**Provided information:**
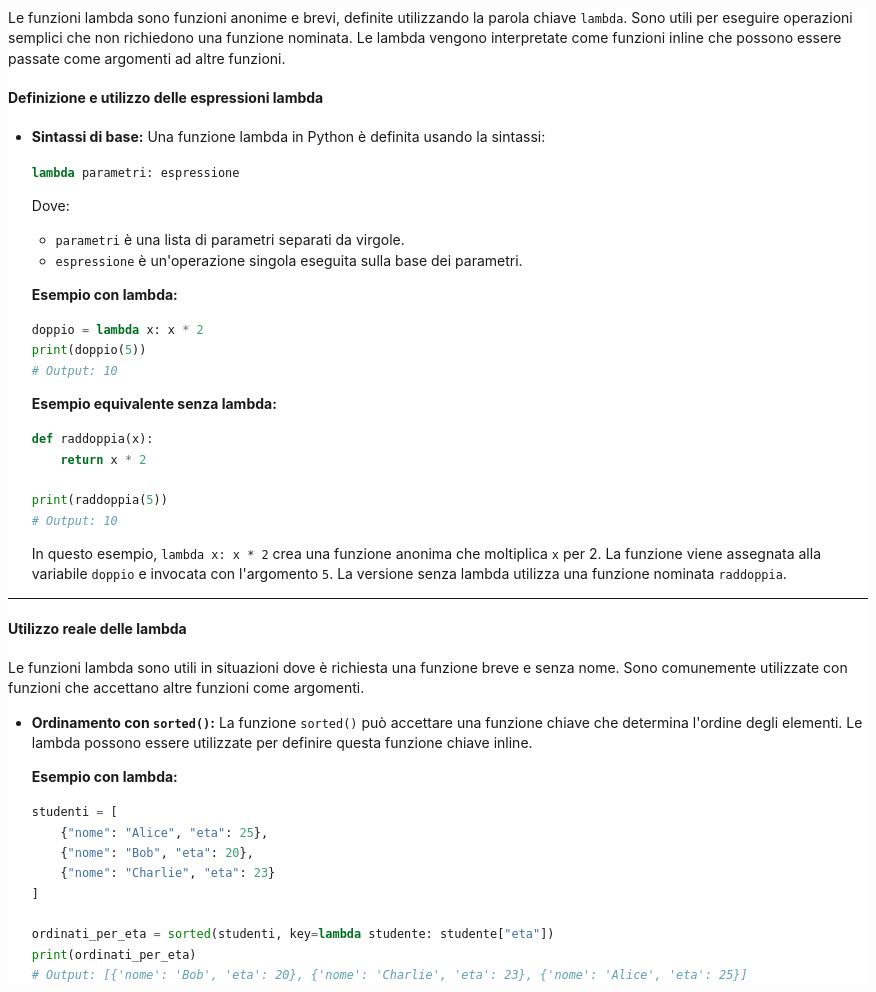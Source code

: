 Le funzioni lambda sono funzioni anonime e brevi, definite utilizzando la parola chiave `lambda`. Sono utili per eseguire operazioni semplici che non richiedono una funzione nominata. Le lambda vengono interpretate come funzioni inline che possono essere passate come argomenti ad altre funzioni.

#### Definizione e utilizzo delle espressioni lambda

- **Sintassi di base:**
  Una funzione lambda in Python è definita usando la sintassi:
  ```python
  lambda parametri: espressione
  ```
  Dove:
  - `parametri` è una lista di parametri separati da virgole.
  - `espressione` è un'operazione singola eseguita sulla base dei parametri.

  **Esempio con lambda:**
  ```python
  doppio = lambda x: x * 2
  print(doppio(5))
  # Output: 10
  ```

  **Esempio equivalente senza lambda:**
  ```python
  def raddoppia(x):
      return x * 2

  print(raddoppia(5))
  # Output: 10
  ```

  In questo esempio, `lambda x: x * 2` crea una funzione anonima che moltiplica `x` per 2. La funzione viene assegnata alla variabile `doppio` e invocata con l'argomento `5`. La versione senza lambda utilizza una funzione nominata `raddoppia`.

---

#### Utilizzo reale delle lambda

Le funzioni lambda sono utili in situazioni dove è richiesta una funzione breve e senza nome. Sono comunemente utilizzate con funzioni che accettano altre funzioni come argomenti.

- **Ordinamento con `sorted()`:**
  La funzione `sorted()` può accettare una funzione chiave che determina l'ordine degli elementi. Le lambda possono essere utilizzate per definire questa funzione chiave inline.

  **Esempio con lambda:**
  ```python
  studenti = [
      {"nome": "Alice", "eta": 25},
      {"nome": "Bob", "eta": 20},
      {"nome": "Charlie", "eta": 23}
  ]
  
  ordinati_per_eta = sorted(studenti, key=lambda studente: studente["eta"])
  print(ordinati_per_eta)
  # Output: [{'nome': 'Bob', 'eta': 20}, {'nome': 'Charlie', 'eta': 23}, {'nome': 'Alice', 'eta': 25}]
  ```
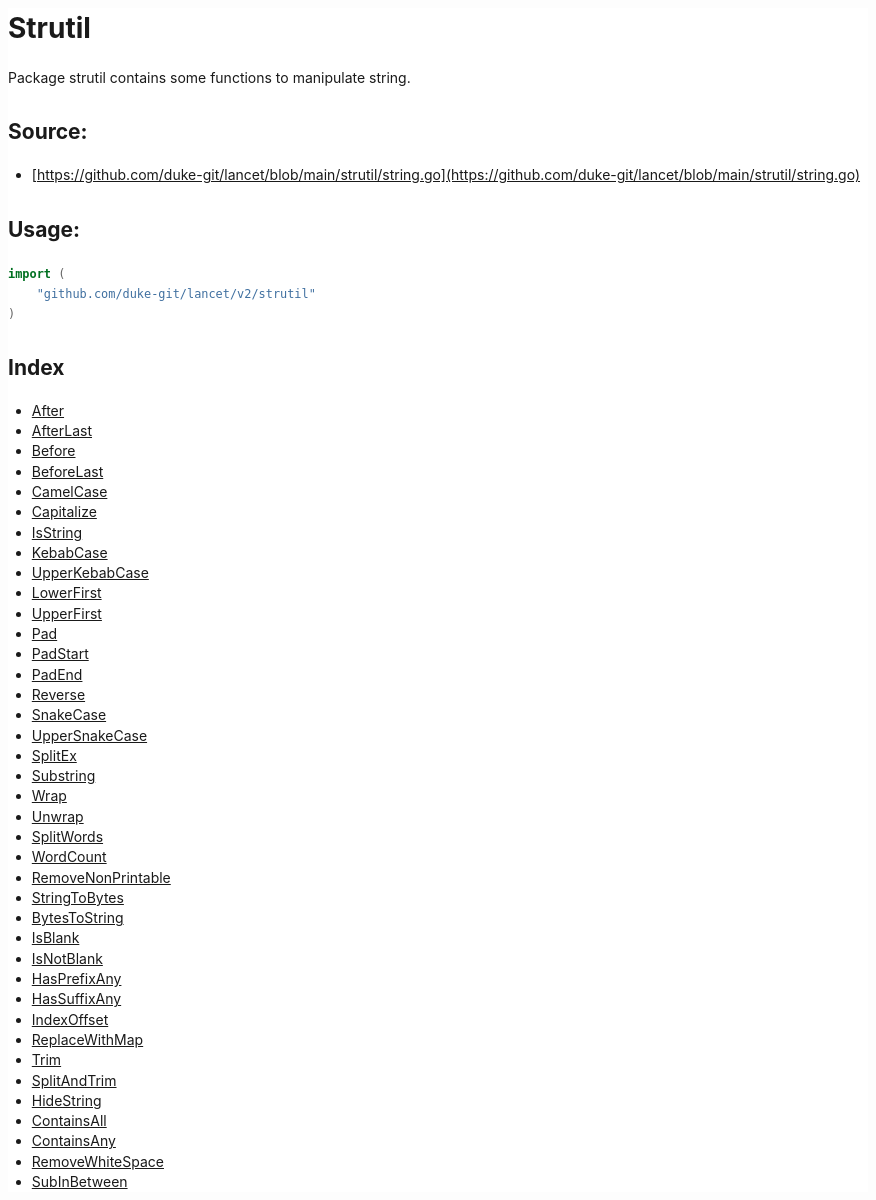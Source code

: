 # Strutil

Package strutil contains some functions to manipulate string.

<div STYLE="page-break-after: always;"></div>

## Source:

-   [https://github.com/duke-git/lancet/blob/main/strutil/string.go](https://github.com/duke-git/lancet/blob/main/strutil/string.go)

<div STYLE="page-break-after: always;"></div>

## Usage:

```go
import (
    "github.com/duke-git/lancet/v2/strutil"
)
```

<div STYLE="page-break-after: always;"></div>

## Index

-   [After](#After)
-   [AfterLast](#AfterLast)
-   [Before](#Before)
-   [BeforeLast](#BeforeLast)
-   [CamelCase](#CamelCase)
-   [Capitalize](#Capitalize)
-   [IsString](#IsString)
-   [KebabCase](#KebabCase)
-   [UpperKebabCase](#UpperKebabCase)
-   [LowerFirst](#LowerFirst)
-   [UpperFirst](#UpperFirst)
-   [Pad](#Pad)
-   [PadStart](#PadStart)
-   [PadEnd](#PadEnd)
-   [Reverse](#Reverse)
-   [SnakeCase](#SnakeCase)
-   [UpperSnakeCase](#UpperSnakeCase)
-   [SplitEx](#SplitEx)
-   [Substring](#Substring)
-   [Wrap](#Wrap)
-   [Unwrap](#Unwrap)
-   [SplitWords](#SplitWords)
-   [WordCount](#WordCount)
-   [RemoveNonPrintable](#RemoveNonPrintable)
-   [StringToBytes](#StringToBytes)
-   [BytesToString](#BytesToString)
-   [IsBlank](#IsBlank)
-   [IsNotBlank](#IsNotBlank)
-   [HasPrefixAny](#HasPrefixAny)
-   [HasSuffixAny](#HasSuffixAny)
-   [IndexOffset](#IndexOffset)
-   [ReplaceWithMap](#ReplaceWithMap)
-   [Trim](#Trim)
-   [SplitAndTrim](#SplitAndTrim)
-   [HideString](#HideString)
-   [ContainsAll](#ContainsAll)
-   [ContainsAny](#ContainsAny)
-   [RemoveWhiteSpace](#RemoveWhiteSpace)
-   [SubInBetween](#SubInBetween)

**What you should do:** Copy out every line of the data exactly, leaving the images behind.

**Solved problem:**
Source code

: Le funzioni lambda sono funzioni anonime e brevi, definite utilizzando la parola chiave `lambda`. Sono utili per eseguire operazioni semplici che non richiedono una funzione nominata. Le lambda vengono interpretate come funzioni inline che possono essere passate come argomenti ad altre funzioni.

#### Definizione e utilizzo delle espressioni lambda

- **Sintassi di base:**
  Una funzione lambda in Python è definita usando la sintassi:
  ```python
  lambda parametri: espressione
  ```
  Dove:
  - `parametri` è una lista di parametri separati da virgole.
  - `espressione` è un'operazione singola eseguita sulla base dei parametri.

  **Esempio con lambda:**
  ```python
  doppio = lambda x: x * 2
  print(doppio(5))
  # Output: 10
  ```

  **Esempio equivalente senza lambda:**
  ```python
  def raddoppia(x):
      return x * 2

  print(raddoppia(5))
  # Output: 10
  ```

  In questo esempio, `lambda x: x * 2` crea una funzione anonima che moltiplica `x` per 2. La funzione viene assegnata alla variabile `doppio` e invocata con l'argomento `5`. La versione senza lambda utilizza una funzione nominata `raddoppia`.

---

#### Utilizzo reale delle lambda

Le funzioni lambda sono utili in situazioni dove è richiesta una funzione breve e senza nome. Sono comunemente utilizzate con funzioni che accettano altre funzioni come argomenti.

- **Ordinamento con `sorted()`:**
  La funzione `sorted()` può accettare una funzione chiave che determina l'ordine degli elementi. Le lambda possono essere utilizzate per definire questa funzione chiave inline.

  **Esempio con lambda:**
  ```python
  studenti = [
      {"nome": "Alice", "eta": 25},
      {"nome": "Bob", "eta": 20},
      {"nome": "Charlie", "eta": 23}
  ]
  
  ordinati_per_eta = sorted(studenti, key=lambda studente: studente["eta"])
  print(ordinati_per_eta)
  # Output: [{'nome': 'Bob', 'eta': 20}, {'nome': 'Charlie', 'eta': 23}, {'nome': 'Alice', 'eta': 25}]
  ```
Source code

: # Strutil

Package strutil contains some functions to manipulate string.

<div STYLE="page-break-after: always;"></div>

## Source:

-   [https://github.com/duke-git/lancet/blob/main/strutil/string.go](https://github.com/duke-git/lancet/blob/main/strutil/string.go)

<div STYLE="page-break-after: always;"></div>

## Usage:

```go
import (
    "github.com/duke-git/lancet/v2/strutil"
)
```

<div STYLE="page-break-after: always;"></div>

## Index

-   [After](#After)
-   [AfterLast](#AfterLast)
-   [Before](#Before)
-   [BeforeLast](#BeforeLast)
-   [CamelCase](#CamelCase)
-   [Capitalize](#Capitalize)
-   [IsString](#IsString)
-   [KebabCase](#KebabCase)
-   [UpperKebabCase](#UpperKebabCase)
-   [LowerFirst](#LowerFirst)
-   [UpperFirst](#UpperFirst)
-   [Pad](#Pad)
-   [PadStart](#PadStart)
-   [PadEnd](#PadEnd)
-   [Reverse](#Reverse)
-   [SnakeCase](#SnakeCase)
-   [UpperSnakeCase](#UpperSnakeCase)
-   [SplitEx](#SplitEx)
-   [Substring](#Substring)
-   [Wrap](#Wrap)
-   [Unwrap](#Unwrap)
-   [SplitWords](#SplitWords)
-   [WordCount](#WordCount)
-   [RemoveNonPrintable](#RemoveNonPrintable)
-   [StringToBytes](#StringToBytes)
-   [BytesToString](#BytesToString)
-   [IsBlank](#IsBlank)
-   [IsNotBlank](#IsNotBlank)
-   [HasPrefixAny](#HasPrefixAny)
-   [HasSuffixAny](#HasSuffixAny)
-   [IndexOffset](#IndexOffset)
-   [ReplaceWithMap](#ReplaceWithMap)
-   [Trim](#Trim)
-   [SplitAndTrim](#SplitAndTrim)
-   [HideString](#HideString)
-   [ContainsAll](#ContainsAll)
-   [ContainsAny](#ContainsAny)
-   [RemoveWhiteSpace](#RemoveWhiteSpace)
-   [SubInBetween](#SubInBetween)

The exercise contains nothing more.